▸ Problem statement
Whenever a line in the records below contains "const", pick it out.

▸ Data for review

_ _ _ _ _

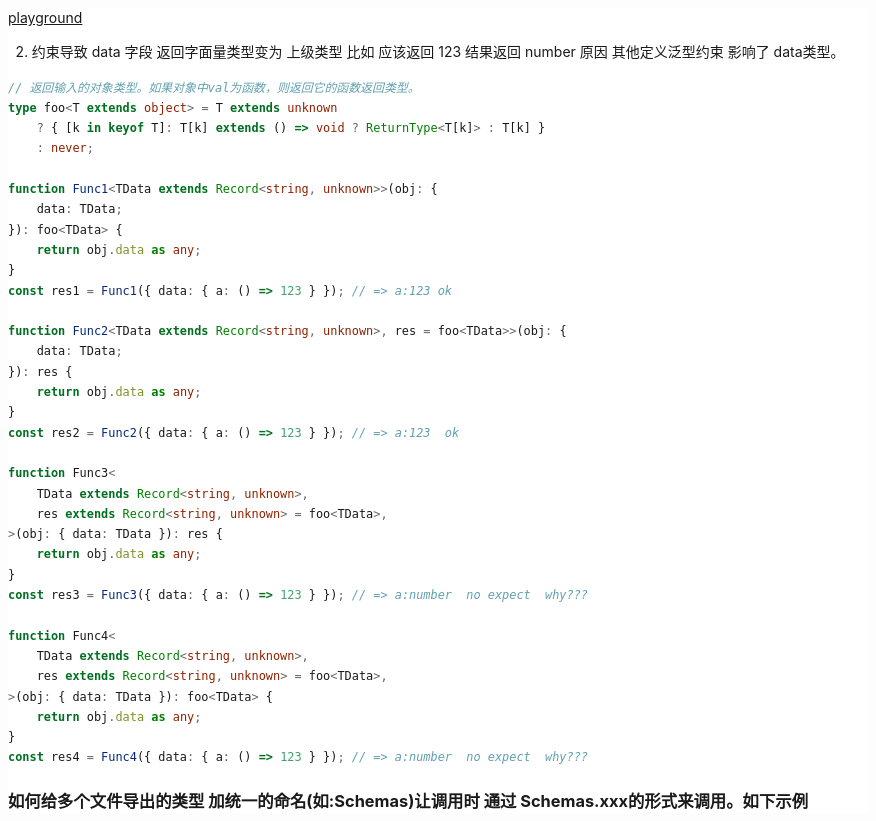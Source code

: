 [playground](https://www.typescriptlang.org/play?ts=4.6.4#code/C4TwDgpgBAogjgVwIYBsDOAeAggRgDRRYBMAfFALxQAU2JVAlBWVlBAB7AQB2AJmoUSgB+KDigAuKAAZG7Tr340sdRuWasO3PoTEixkmcNETpAbgCwAKCtXQkKAEkAZvGTps+AQVeoAlqApRAgcuCEQ-AMopMkpYcPdcAmIyOS1+XTi3fxATELCs0AtrYrtoAHsAW38MABU8AGUNeW00YAAnXy4AcxjHF3jMOqgELgBrLjKAdy4CEfGpmagAeSrgWoJ6khIigHodqEBpW0BV6Ks9qFLziFaAfUr-MUo7tYAxMrK8AHI2b4+yKDP2JAAMbAJhQADeAF8oFAyqNTvsLpwbk9BI9Vhg5hNpp9vmxfv99oCICCwViFjC4VZOpw2k4kEDoK8yhCrDC8ZJWh1ukVIbZwNA2lcHn0fO4nhhmbifiQ8FC-oTiaTjLDRlArE4RiDfGUuFBnlqcAxJM4xZgJVKvjKCPLWZYYULgAg2nqAESuqBIfhILggXlWIG61pQTVcIEig1ho30UyEkOGmHkNQq1U2Syh7W6-Vaoi1JppfVvQLMlQm-puc0YupW-GyiGQsjgtlQR3Ot0er2e33+yyBrjBjNo7NhogMWNnQeJ5NSGFQSYACxyvn4M6EQjTGeAOr1kaBAGY86kFIWWXQnG9xMz6GWzRgJdW8b8bQ27Q6IE6XVB3Z7vd2rHzeyDUFzxZShwQ5D4uU6LoPgAgMgPjMM92LLU9yoECYzjDNkIoadZwXJcV2EIQgA)

2. 约束导致 data 字段 返回字面量类型变为 上级类型 比如 应该返回 123 结果返回 number
   原因 其他定义泛型约束 影响了 data类型。

```ts
// 返回输入的对象类型。如果对象中val为函数，则返回它的函数返回类型。
type foo<T extends object> = T extends unknown
	? { [k in keyof T]: T[k] extends () => void ? ReturnType<T[k]> : T[k] }
	: never;

function Func1<TData extends Record<string, unknown>>(obj: {
	data: TData;
}): foo<TData> {
	return obj.data as any;
}
const res1 = Func1({ data: { a: () => 123 } }); // => a:123 ok

function Func2<TData extends Record<string, unknown>, res = foo<TData>>(obj: {
	data: TData;
}): res {
	return obj.data as any;
}
const res2 = Func2({ data: { a: () => 123 } }); // => a:123  ok

function Func3<
	TData extends Record<string, unknown>,
	res extends Record<string, unknown> = foo<TData>,
>(obj: { data: TData }): res {
	return obj.data as any;
}
const res3 = Func3({ data: { a: () => 123 } }); // => a:number  no expect  why???

function Func4<
	TData extends Record<string, unknown>,
	res extends Record<string, unknown> = foo<TData>,
>(obj: { data: TData }): foo<TData> {
	return obj.data as any;
}
const res4 = Func4({ data: { a: () => 123 } }); // => a:number  no expect  why???
```

### 如何给多个文件导出的类型 加统一的命名(如:Schemas)让调用时 通过 Schemas.xxx的形式来调用。如下示例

_ _ _ _ _

▸ Solution to this problem
const res1 = Func1({ data: { a: () => 123 } }); // => a:123 ok
const res2 = Func2({ data: { a: () => 123 } }); // => a:123  ok
const res3 = Func3({ data: { a: () => 123 } }); // => a:number  no expect  why???
const res4 = Func4({ data: { a: () => 123 } }); // => a:number  no expect  why???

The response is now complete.